**Task description**: There is one span to output from the data below: the lines starting at the line with "Below are things" and ending at the line with "6. Various Data Science Jupyter Notebooks". Output it exactly, ends included, nothing more.

**Input data**:
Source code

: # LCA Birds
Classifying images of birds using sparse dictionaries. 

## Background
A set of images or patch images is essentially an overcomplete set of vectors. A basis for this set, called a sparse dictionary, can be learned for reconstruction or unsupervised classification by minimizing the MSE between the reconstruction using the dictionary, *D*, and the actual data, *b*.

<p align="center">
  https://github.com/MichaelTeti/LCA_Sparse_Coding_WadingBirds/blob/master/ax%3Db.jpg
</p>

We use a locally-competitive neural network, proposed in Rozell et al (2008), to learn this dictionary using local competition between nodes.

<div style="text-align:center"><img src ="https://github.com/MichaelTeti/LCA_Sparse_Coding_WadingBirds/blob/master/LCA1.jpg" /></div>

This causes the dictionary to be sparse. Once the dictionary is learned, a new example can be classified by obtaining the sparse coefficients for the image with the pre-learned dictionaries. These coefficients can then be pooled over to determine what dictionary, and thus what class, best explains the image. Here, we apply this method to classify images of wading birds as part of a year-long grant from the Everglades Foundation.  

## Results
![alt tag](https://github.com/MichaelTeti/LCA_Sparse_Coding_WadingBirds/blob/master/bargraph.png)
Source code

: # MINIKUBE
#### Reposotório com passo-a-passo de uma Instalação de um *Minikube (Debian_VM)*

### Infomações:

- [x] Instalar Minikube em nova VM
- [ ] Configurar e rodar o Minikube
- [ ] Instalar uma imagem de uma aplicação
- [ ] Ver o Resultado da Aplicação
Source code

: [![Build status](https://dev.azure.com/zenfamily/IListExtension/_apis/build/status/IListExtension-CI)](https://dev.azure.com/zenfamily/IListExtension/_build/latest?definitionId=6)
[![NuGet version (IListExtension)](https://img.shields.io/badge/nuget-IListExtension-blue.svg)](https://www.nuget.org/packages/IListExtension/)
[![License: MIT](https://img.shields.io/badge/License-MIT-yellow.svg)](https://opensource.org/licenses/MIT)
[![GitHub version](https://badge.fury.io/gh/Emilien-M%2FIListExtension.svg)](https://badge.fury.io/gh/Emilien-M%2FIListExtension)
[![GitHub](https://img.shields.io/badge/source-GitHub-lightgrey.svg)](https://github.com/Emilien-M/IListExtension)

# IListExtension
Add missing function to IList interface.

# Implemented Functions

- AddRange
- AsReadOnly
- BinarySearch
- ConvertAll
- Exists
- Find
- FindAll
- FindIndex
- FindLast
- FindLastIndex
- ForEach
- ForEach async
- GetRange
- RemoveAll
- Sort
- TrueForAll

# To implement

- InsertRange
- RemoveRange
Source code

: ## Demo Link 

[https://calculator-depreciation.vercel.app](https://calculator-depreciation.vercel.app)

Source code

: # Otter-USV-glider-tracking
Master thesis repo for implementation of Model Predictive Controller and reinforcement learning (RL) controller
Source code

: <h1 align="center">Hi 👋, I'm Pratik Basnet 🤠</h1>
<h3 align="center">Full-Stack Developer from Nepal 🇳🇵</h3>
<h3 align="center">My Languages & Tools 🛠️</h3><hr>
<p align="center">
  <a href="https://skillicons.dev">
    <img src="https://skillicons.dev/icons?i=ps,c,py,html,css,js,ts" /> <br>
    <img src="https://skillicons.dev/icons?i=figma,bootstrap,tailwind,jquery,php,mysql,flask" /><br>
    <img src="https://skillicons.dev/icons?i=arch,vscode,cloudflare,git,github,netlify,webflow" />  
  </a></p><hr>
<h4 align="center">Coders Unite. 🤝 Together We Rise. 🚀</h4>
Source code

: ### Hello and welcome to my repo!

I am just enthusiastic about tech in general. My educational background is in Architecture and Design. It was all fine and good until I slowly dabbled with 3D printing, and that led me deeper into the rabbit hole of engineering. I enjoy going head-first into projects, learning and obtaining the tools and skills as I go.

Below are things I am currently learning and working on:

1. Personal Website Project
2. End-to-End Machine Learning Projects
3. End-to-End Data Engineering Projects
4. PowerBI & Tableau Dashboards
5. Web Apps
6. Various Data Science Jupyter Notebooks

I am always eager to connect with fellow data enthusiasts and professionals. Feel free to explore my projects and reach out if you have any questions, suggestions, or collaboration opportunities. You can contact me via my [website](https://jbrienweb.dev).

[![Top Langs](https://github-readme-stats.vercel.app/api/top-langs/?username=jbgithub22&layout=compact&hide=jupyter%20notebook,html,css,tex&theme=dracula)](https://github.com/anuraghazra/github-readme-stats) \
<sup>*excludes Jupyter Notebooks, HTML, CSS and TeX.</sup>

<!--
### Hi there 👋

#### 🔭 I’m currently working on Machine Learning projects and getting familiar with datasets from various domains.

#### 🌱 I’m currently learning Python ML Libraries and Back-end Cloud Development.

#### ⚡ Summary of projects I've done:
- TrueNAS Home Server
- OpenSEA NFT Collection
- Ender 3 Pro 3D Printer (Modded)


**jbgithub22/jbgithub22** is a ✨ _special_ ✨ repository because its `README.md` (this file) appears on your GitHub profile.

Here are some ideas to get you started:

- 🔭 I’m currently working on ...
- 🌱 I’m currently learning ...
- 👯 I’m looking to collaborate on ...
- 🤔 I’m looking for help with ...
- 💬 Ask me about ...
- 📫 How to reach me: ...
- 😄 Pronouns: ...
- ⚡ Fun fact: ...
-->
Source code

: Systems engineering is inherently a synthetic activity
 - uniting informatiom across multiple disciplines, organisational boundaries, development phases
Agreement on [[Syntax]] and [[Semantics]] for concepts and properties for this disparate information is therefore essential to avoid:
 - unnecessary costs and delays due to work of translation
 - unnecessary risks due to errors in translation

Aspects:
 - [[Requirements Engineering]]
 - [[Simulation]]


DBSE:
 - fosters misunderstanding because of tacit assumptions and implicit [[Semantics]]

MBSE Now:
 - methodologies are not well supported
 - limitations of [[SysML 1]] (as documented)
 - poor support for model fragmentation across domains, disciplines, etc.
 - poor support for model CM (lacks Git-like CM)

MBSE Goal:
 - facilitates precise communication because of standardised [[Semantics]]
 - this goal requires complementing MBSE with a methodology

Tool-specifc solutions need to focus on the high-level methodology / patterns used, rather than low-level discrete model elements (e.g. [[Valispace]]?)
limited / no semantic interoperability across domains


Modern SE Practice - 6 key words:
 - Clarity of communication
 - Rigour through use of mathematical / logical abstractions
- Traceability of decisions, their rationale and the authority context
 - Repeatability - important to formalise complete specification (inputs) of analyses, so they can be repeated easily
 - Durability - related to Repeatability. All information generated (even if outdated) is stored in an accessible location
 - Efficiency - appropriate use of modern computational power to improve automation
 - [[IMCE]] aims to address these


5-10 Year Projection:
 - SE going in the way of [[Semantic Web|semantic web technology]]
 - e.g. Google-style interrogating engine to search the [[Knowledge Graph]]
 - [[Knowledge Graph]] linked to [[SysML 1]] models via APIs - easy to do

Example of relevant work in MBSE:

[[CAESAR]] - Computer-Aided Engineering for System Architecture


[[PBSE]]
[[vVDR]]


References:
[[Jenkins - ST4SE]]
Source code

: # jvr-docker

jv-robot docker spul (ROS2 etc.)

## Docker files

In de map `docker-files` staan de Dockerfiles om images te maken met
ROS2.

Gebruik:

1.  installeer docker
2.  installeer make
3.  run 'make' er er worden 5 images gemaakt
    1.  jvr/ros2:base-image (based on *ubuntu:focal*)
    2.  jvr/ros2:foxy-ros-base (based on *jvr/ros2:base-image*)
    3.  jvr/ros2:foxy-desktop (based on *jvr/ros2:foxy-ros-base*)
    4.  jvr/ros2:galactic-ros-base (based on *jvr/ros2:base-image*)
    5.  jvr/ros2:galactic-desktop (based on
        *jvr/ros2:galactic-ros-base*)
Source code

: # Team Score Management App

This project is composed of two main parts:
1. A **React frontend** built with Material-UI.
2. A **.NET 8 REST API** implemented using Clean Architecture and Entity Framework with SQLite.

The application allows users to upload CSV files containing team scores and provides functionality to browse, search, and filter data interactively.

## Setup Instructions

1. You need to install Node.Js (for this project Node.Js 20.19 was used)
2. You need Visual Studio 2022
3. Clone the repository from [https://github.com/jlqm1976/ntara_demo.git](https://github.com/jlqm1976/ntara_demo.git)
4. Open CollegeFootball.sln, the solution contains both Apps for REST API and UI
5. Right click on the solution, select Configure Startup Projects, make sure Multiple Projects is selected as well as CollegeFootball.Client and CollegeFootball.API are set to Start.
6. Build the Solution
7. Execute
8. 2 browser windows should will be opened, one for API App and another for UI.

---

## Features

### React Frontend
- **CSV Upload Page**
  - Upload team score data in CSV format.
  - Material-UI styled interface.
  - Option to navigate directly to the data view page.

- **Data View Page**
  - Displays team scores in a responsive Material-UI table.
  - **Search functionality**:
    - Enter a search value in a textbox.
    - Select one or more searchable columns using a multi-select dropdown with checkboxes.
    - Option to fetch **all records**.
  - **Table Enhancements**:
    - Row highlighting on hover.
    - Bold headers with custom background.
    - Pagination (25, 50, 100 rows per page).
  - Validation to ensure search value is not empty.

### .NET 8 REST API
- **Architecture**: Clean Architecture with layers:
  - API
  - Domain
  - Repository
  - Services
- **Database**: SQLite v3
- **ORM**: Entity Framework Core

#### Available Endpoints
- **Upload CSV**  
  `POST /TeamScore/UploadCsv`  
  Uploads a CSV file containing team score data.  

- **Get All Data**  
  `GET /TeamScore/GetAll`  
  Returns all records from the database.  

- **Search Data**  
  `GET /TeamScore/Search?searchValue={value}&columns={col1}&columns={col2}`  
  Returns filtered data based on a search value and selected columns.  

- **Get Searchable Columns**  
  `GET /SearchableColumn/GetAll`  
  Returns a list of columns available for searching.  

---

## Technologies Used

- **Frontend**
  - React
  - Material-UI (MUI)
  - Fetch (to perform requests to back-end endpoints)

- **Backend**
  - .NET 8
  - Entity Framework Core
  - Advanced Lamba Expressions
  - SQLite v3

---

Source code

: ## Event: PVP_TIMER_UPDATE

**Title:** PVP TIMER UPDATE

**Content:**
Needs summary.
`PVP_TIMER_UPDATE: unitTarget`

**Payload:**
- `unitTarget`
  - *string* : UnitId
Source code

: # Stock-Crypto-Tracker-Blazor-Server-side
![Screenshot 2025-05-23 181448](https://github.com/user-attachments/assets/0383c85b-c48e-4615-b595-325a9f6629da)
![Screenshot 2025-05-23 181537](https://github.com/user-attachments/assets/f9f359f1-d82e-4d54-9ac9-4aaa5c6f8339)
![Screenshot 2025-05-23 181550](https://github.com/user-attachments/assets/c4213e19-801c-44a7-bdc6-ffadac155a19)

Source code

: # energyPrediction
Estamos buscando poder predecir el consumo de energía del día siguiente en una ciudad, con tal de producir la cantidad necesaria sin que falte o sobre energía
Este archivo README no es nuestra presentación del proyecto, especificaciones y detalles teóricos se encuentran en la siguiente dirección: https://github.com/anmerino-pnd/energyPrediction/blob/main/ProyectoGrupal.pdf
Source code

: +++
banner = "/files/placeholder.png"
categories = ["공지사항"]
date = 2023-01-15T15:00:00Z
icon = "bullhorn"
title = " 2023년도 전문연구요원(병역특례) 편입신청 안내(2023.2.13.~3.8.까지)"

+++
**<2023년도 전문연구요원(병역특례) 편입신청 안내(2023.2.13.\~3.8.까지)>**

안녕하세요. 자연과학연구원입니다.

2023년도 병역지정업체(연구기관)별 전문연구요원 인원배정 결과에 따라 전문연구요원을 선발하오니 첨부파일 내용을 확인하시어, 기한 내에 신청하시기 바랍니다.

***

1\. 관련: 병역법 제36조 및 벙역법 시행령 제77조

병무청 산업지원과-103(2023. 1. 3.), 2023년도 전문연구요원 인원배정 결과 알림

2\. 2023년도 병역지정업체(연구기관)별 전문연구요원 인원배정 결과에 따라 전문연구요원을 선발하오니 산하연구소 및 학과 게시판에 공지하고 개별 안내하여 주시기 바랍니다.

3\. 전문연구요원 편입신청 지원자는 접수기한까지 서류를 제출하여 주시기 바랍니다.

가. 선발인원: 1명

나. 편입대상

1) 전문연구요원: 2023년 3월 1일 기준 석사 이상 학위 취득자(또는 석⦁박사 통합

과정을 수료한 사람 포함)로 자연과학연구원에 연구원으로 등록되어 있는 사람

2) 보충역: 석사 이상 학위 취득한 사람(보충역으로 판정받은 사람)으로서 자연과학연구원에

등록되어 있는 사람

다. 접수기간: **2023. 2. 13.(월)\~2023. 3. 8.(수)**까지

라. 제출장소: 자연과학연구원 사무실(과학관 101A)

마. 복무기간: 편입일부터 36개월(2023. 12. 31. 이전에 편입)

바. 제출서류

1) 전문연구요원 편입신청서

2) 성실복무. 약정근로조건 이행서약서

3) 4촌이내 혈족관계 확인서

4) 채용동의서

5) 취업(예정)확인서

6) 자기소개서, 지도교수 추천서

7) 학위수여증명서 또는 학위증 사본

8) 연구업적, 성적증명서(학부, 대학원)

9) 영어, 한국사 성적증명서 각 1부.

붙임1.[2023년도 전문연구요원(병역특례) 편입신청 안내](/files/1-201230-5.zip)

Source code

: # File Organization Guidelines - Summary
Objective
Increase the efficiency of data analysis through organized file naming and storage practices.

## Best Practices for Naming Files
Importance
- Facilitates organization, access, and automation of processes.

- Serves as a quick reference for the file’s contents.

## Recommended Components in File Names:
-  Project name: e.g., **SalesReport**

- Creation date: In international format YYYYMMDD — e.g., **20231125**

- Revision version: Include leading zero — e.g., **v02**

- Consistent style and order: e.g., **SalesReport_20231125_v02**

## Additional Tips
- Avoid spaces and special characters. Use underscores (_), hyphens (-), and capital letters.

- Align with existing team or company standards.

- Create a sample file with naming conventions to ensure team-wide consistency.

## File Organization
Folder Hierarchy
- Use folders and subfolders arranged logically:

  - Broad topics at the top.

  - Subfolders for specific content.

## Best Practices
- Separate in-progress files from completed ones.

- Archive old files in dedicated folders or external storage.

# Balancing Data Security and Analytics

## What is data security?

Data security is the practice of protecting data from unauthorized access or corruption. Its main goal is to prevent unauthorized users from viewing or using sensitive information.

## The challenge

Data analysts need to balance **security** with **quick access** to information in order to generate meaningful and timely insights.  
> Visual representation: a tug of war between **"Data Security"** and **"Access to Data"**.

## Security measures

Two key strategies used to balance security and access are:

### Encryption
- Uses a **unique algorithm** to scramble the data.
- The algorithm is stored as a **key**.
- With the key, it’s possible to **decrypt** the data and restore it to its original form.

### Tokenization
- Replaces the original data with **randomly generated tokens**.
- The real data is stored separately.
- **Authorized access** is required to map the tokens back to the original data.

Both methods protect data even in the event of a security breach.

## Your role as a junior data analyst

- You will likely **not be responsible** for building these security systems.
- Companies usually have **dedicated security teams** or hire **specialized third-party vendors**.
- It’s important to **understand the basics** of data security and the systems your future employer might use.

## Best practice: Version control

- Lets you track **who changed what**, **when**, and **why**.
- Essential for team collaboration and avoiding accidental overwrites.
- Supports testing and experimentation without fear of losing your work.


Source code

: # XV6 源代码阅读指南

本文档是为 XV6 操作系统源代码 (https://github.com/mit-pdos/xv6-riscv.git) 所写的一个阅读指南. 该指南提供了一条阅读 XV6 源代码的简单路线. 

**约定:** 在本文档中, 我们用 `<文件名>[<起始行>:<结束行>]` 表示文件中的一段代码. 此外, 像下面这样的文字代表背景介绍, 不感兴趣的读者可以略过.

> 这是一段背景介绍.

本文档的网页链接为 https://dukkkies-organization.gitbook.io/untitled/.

**Exercise answer**:
Below are things I am currently learning and working on:

1. Personal Website Project
2. End-to-End Machine Learning Projects
3. End-to-End Data Engineering Projects
4. PowerBI & Tableau Dashboards
5. Web Apps
6. Various Data Science Jupyter Notebooks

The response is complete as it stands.